◆ PROMPT: Consider the listing below. Extract exactly the lines from the line containing "따라 문서를 정렬합니다." to the line containing "저장소에 문서를 추가합니다.", both included.
Segment Start: INFORMATION SUPPLIED
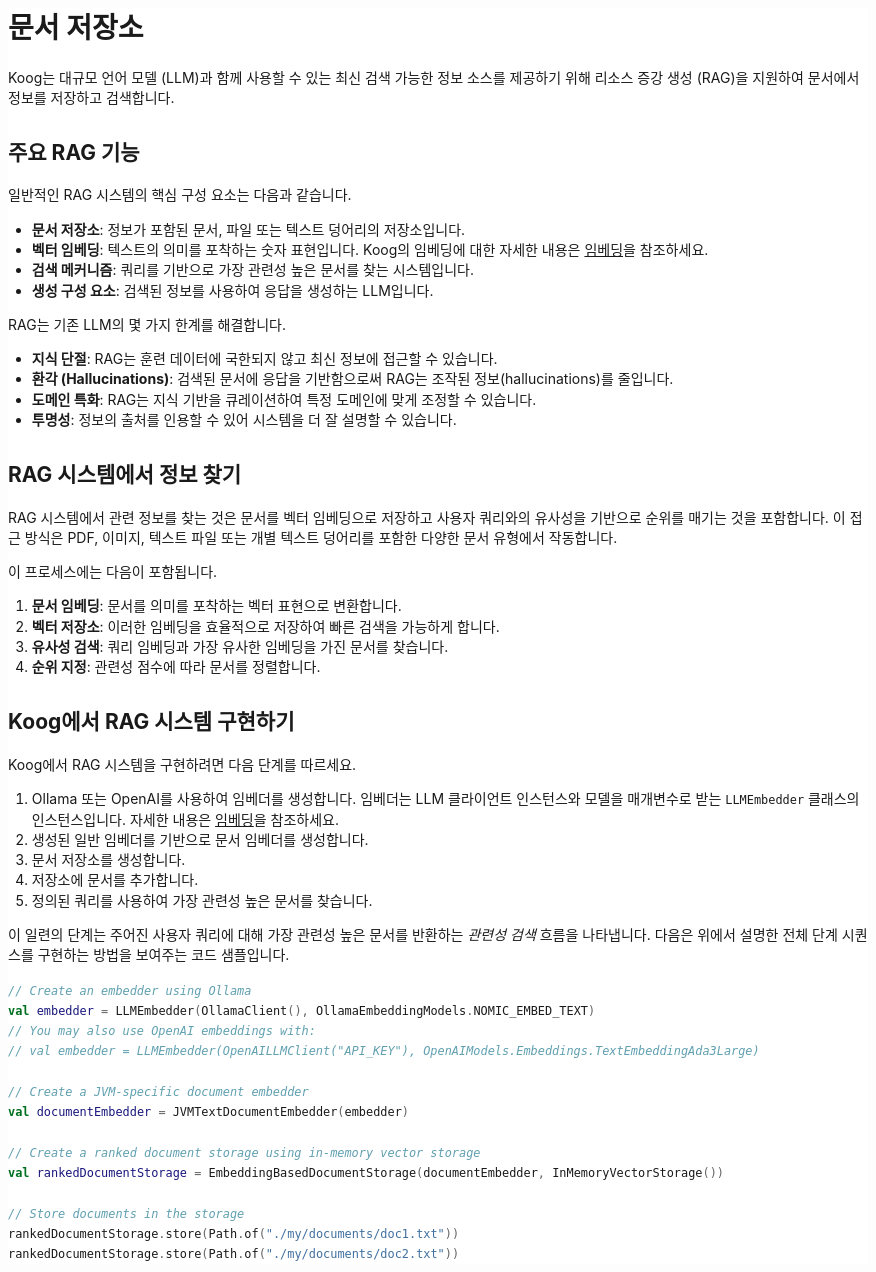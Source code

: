 # 문서 저장소

Koog는 대규모 언어 모델 (LLM)과 함께 사용할 수 있는 최신 검색 가능한 정보 소스를 제공하기 위해 리소스 증강 생성 (RAG)을 지원하여 문서에서 정보를 저장하고 검색합니다.

## 주요 RAG 기능

일반적인 RAG 시스템의 핵심 구성 요소는 다음과 같습니다.

-   **문서 저장소**: 정보가 포함된 문서, 파일 또는 텍스트 덩어리의 저장소입니다.
-   **벡터 임베딩**: 텍스트의 의미를 포착하는 숫자 표현입니다. Koog의 임베딩에 대한 자세한 내용은 [임베딩](embeddings.md)을 참조하세요.
-   **검색 메커니즘**: 쿼리를 기반으로 가장 관련성 높은 문서를 찾는 시스템입니다.
-   **생성 구성 요소**: 검색된 정보를 사용하여 응답을 생성하는 LLM입니다.

RAG는 기존 LLM의 몇 가지 한계를 해결합니다.

-   **지식 단절**: RAG는 훈련 데이터에 국한되지 않고 최신 정보에 접근할 수 있습니다.
-   **환각 (Hallucinations)**: 검색된 문서에 응답을 기반함으로써 RAG는 조작된 정보(hallucinations)를 줄입니다.
-   **도메인 특화**: RAG는 지식 기반을 큐레이션하여 특정 도메인에 맞게 조정할 수 있습니다.
-   **투명성**: 정보의 출처를 인용할 수 있어 시스템을 더 잘 설명할 수 있습니다.

## RAG 시스템에서 정보 찾기

RAG 시스템에서 관련 정보를 찾는 것은 문서를 벡터 임베딩으로 저장하고 사용자 쿼리와의 유사성을 기반으로 순위를 매기는 것을 포함합니다. 이 접근 방식은 PDF, 이미지, 텍스트 파일 또는 개별 텍스트 덩어리를 포함한 다양한 문서 유형에서 작동합니다.

이 프로세스에는 다음이 포함됩니다.

1.  **문서 임베딩**: 문서를 의미를 포착하는 벡터 표현으로 변환합니다.
2.  **벡터 저장소**: 이러한 임베딩을 효율적으로 저장하여 빠른 검색을 가능하게 합니다.
3.  **유사성 검색**: 쿼리 임베딩과 가장 유사한 임베딩을 가진 문서를 찾습니다.
4.  **순위 지정**: 관련성 점수에 따라 문서를 정렬합니다.

## Koog에서 RAG 시스템 구현하기

Koog에서 RAG 시스템을 구현하려면 다음 단계를 따르세요.

1.  Ollama 또는 OpenAI를 사용하여 임베더를 생성합니다. 임베더는 LLM 클라이언트 인스턴스와 모델을 매개변수로 받는 `LLMEmbedder` 클래스의 인스턴스입니다. 자세한 내용은 [임베딩](embeddings.md)을 참조하세요.
2.  생성된 일반 임베더를 기반으로 문서 임베더를 생성합니다.
3.  문서 저장소를 생성합니다.
4.  저장소에 문서를 추가합니다.
5.  정의된 쿼리를 사용하여 가장 관련성 높은 문서를 찾습니다.

이 일련의 단계는 주어진 사용자 쿼리에 대해 가장 관련성 높은 문서를 반환하는 *관련성 검색* 흐름을 나타냅니다. 다음은 위에서 설명한 전체 단계 시퀀스를 구현하는 방법을 보여주는 코드 샘플입니다.



```kotlin
// Create an embedder using Ollama
val embedder = LLMEmbedder(OllamaClient(), OllamaEmbeddingModels.NOMIC_EMBED_TEXT)
// You may also use OpenAI embeddings with:
// val embedder = LLMEmbedder(OpenAILLMClient("API_KEY"), OpenAIModels.Embeddings.TextEmbeddingAda3Large)

// Create a JVM-specific document embedder
val documentEmbedder = JVMTextDocumentEmbedder(embedder)

// Create a ranked document storage using in-memory vector storage
val rankedDocumentStorage = EmbeddingBasedDocumentStorage(documentEmbedder, InMemoryVectorStorage())

// Store documents in the storage
rankedDocumentStorage.store(Path.of("./my/documents/doc1.txt"))
rankedDocumentStorage.store(Path.of("./my/documents/doc2.txt"))
```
Segment End: INFORMATION SUPPLIED
◆ WRITTEN RESPONSE:
4.  **순위 지정**: 관련성 점수에 따라 문서를 정렬합니다.

## Koog에서 RAG 시스템 구현하기

Koog에서 RAG 시스템을 구현하려면 다음 단계를 따르세요.

1.  Ollama 또는 OpenAI를 사용하여 임베더를 생성합니다. 임베더는 LLM 클라이언트 인스턴스와 모델을 매개변수로 받는 `LLMEmbedder` 클래스의 인스턴스입니다. 자세한 내용은 [임베딩](embeddings.md)을 참조하세요.
2.  생성된 일반 임베더를 기반으로 문서 임베더를 생성합니다.
3.  문서 저장소를 생성합니다.
4.  저장소에 문서를 추가합니다.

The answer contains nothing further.